About this task:
Among the records below, find the lines with the word "aspnet" and copy them.
+---+
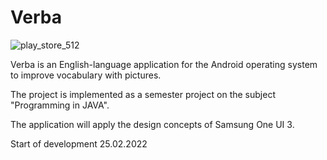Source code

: # Verba
![play_store_512](https://user-images.githubusercontent.com/73337314/155645106-181832e0-4652-43ef-9601-541269d189d7.png)

<p>Verba is an English-language application for the Android operating system to improve vocabulary with pictures.</p>
<p>The project is implemented as a semester project on the subject "Programming in JAVA".</p>
<p>The application will apply the design concepts of Samsung One UI 3.</p>
<p>Start of development 25.02.2022</p>
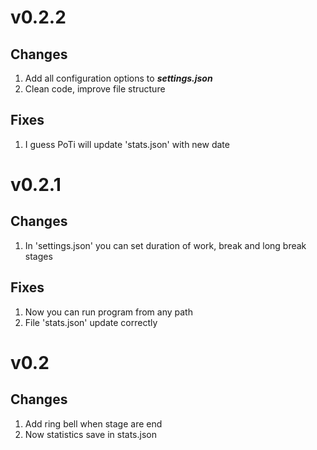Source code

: # v0.2.2
## Changes
1. Add all configuration options to ***settings.json***
2. Clean code, improve file structure

## Fixes
1. I guess PoTi will update 'stats.json' with new date


# v0.2.1
## Changes
1. In 'settings.json' you can set duration of work, break and long break stages

## Fixes
1. Now you can run program from any path
2. File 'stats.json' update correctly

# v0.2
## Changes
1. Add ring bell when stage are end
2. Now statistics save in stats.json 
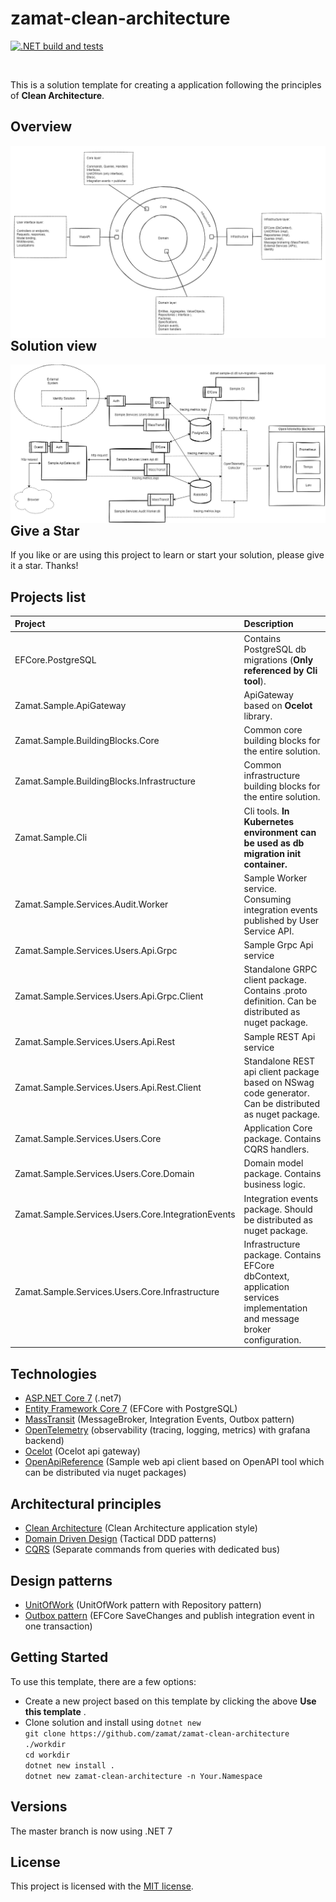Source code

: # zamat-clean-architecture

[![.NET build and tests](https://github.com/zamat/zamat-clean-architecture/actions/workflows/dotnet-build-and-tests.yml/badge.svg?branch=main)](https://github.com/zamat/zamat-clean-architecture/actions/workflows/dotnet-build-and-tests.yml)

<br/>

This is a solution template for creating a application following the principles of **Clean Architecture**. 

## Overview
<img align="left" src="https://raw.githubusercontent.com/zamat/zamat-clean-architecture/main/docs/clean-architecture-overview.png" />

## Solution view
<img align="left" src="https://raw.githubusercontent.com/zamat/zamat-clean-architecture/main/docs/logical-view.png" />

## Give a Star
If you like or are using this project to learn or start your solution, please give it a star. Thanks!

## Projects list

|Project|Description|
|:------|:-- |
|EFCore.PostgreSQL|Contains PostgreSQL db migrations (<b>Only referenced by Cli tool</b>).|
|Zamat.Sample.ApiGateway|ApiGateway based on <b>Ocelot</b> library.|
|Zamat.Sample.BuildingBlocks.Core|Common core building blocks for the entire solution.|
|Zamat.Sample.BuildingBlocks.Infrastructure|Common infrastructure building blocks for the entire solution.|
|Zamat.Sample.Cli|Cli tools. <b>In Kubernetes environment can be used as db migration init container.</b>|
|Zamat.Sample.Services.Audit.Worker|Sample Worker service. Consuming integration events published by User Service API.|
|Zamat.Sample.Services.Users.Api.Grpc|Sample Grpc Api service|
|Zamat.Sample.Services.Users.Api.Grpc.Client|Standalone GRPC client package. Contains .proto definition. Can be distributed as nuget package.|
|Zamat.Sample.Services.Users.Api.Rest|Sample REST Api service|
|Zamat.Sample.Services.Users.Api.Rest.Client|Standalone REST api client package based on NSwag code generator. Can be distributed as nuget package.|
|Zamat.Sample.Services.Users.Core|Application Core package. Contains CQRS handlers.|
|Zamat.Sample.Services.Users.Core.Domain|Domain model package. Contains business logic.|
|Zamat.Sample.Services.Users.Core.IntegrationEvents|Integration events package. Should be distributed as nuget package.|
|Zamat.Sample.Services.Users.Core.Infrastructure|Infrastructure package. Contains EFCore dbContext, application services implementation and message broker configuration.|

## Technologies
* [ASP.NET Core 7](https://docs.microsoft.com/en-us/aspnet/core/introduction-to-aspnet-core) (.net7)
* [Entity Framework Core 7](https://docs.microsoft.com/en-us/ef/core/) (EFCore with PostgreSQL)
* [MassTransit](https://masstransit-project.com/) (MessageBroker, Integration Events, Outbox pattern)
* [OpenTelemetry](https://opentelemetry.io/) (observability (tracing, logging, metrics) with grafana backend)
* [Ocelot](https://ocelot.readthedocs.io/en/latest/) (Ocelot api gateway)
* [OpenApiReference](https://learn.microsoft.com/en-us/aspnet/core/web-api/microsoft.dotnet-openapi?view=aspnetcore-7.0) (Sample web api client based on OpenAPI tool which can be distributed via nuget packages)

## Architectural principles
* [Clean Architecture](https://blog.cleancoder.com/uncle-bob/2012/08/13/the-clean-architecture.html) (Clean Architecture application style)
* [Domain Driven Design](https://learn.microsoft.com/en-us/azure/architecture/microservices/model/tactical-ddd) (Tactical DDD patterns)
* [CQRS](https://martinfowler.com/bliki/CQRS.html) (Separate commands from queries with dedicated bus)

## Design patterns 
* [UnitOfWork](https://martinfowler.com/eaaCatalog/unitOfWork.html) (UnitOfWork pattern with Repository pattern)
* [Outbox pattern](https://microservices.io/patterns/data/transactional-outbox.html) (EFCore SaveChanges and publish integration event in one transaction)

## Getting Started
To use this template, there are a few options:
- Create a new project based on this template by clicking the above **Use this template** .
- Clone solution and install using `dotnet new` <br/>
`git clone https://github.com/zamat/zamat-clean-architecture ./workdir` <br/>
`cd workdir` <br/>
`dotnet new install .` <br/>
`dotnet new zamat-clean-architecture -n Your.Namespace`

## Versions
The master branch is now using .NET 7

## License
This project is licensed with the [MIT license](LICENSE).

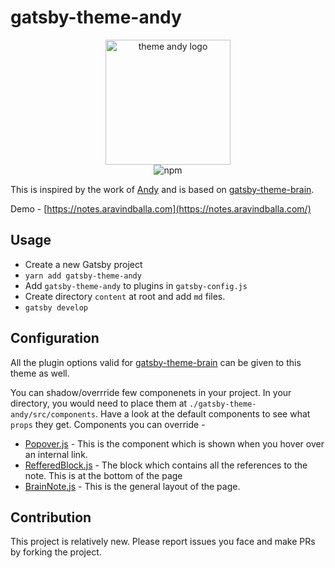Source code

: # gatsby-theme-andy

<p style="text-align:center;" align="center">
<img src="https://github.com/aravindballa/gatsby-theme-andy/blob/master/andy-logo.png" alt="theme andy logo"  width="200" height="200"/>
<br/>
<img alt="npm" src="https://img.shields.io/npm/v/gatsby-theme-andy">
</p>

This is inspired by the work of [Andy](https://notes.andymatuschak.org/About_these_notes) and is based on [gatsby-theme-brain](https://github.com/aengusmcmillin/gatsby-theme-brain).

Demo - [https://notes.aravindballa.com](https://notes.aravindballa.com/)

## Usage

- Create a new Gatsby project
- `yarn add gatsby-theme-andy`
- Add `gatsby-theme-andy` to plugins in `gatsby-config.js`
- Create directory `content` at root and add `md` files.
- `gatsby develop`

## Configuration

All the plugin options valid for [gatsby-theme-brain](https://github.com/aengusmcmillin/gatsby-theme-brain) can be given to this theme as well.

You can shadow/overrride few componenets in your project. In your directory, you would need to place them at `./gatsby-theme-andy/src/components`. Have a look at the default components to see what `props` they get. Components you can override -

- [Popover.js](https://github.com/aravindballa/gatsby-theme-andy/blob/master/src/components/Popover.js) - This is the component which is shown when you hover over an internal link.
- [RefferedBlock.js](https://github.com/aravindballa/gatsby-theme-andy/blob/master/src/components/ReferredBlock.js) - The block which contains all the references to the note. This is at the bottom of the page
- [BrainNote.js](https://github.com/aravindballa/gatsby-theme-andy/blob/master/src/components/BrainNote.js) - This is the general layout of the page.

## Contribution

This project is relatively new. Please report issues you face and make PRs by forking the project.
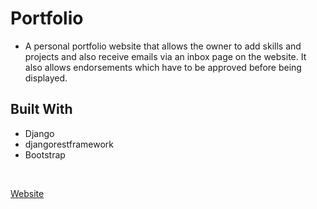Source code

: # Portfolio
- A personal portfolio website that allows the owner to add skills and projects and also receive emails via an inbox page on the website. It also allows endorsements which have to be approved before being displayed.

## Built With
* Django
* djangorestframework
* Bootstrap
<br/>

[Website](https://jumbamark-portfolio.herokuapp.com/)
+---+
Reply:
* [ASP.NET Core 7](https://docs.microsoft.com/en-us/aspnet/core/introduction-to-aspnet-core) (.net7)
* [OpenApiReference](https://learn.microsoft.com/en-us/aspnet/core/web-api/microsoft.dotnet-openapi?view=aspnetcore-7.0) (Sample web api client based on OpenAPI tool which can be distributed via nuget packages)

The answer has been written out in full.